WORK TO BE COMPLETED
Everything in the records must appear again exactly, except the images.

#####

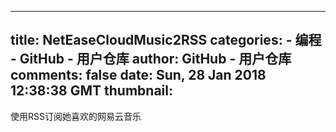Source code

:
---
title: NetEaseCloudMusic2RSS
categories: 
    - 编程
    - GitHub - 用户仓库
author: GitHub - 用户仓库
comments: false
date: Sun, 28 Jan 2018 12:38:38 GMT
thumbnail: 
---

<div>   
使用RSS订阅她喜欢的网易云音乐  
</div>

#####

EXERCISE RESPONSE
Source code

:
---
title: NetEaseCloudMusic2RSS
categories: 
    - 编程
    - GitHub - 用户仓库
author: GitHub - 用户仓库
comments: false
date: Sun, 28 Jan 2018 12:38:38 GMT
thumbnail: 
---

<div>   
使用RSS订阅她喜欢的网易云音乐  
</div>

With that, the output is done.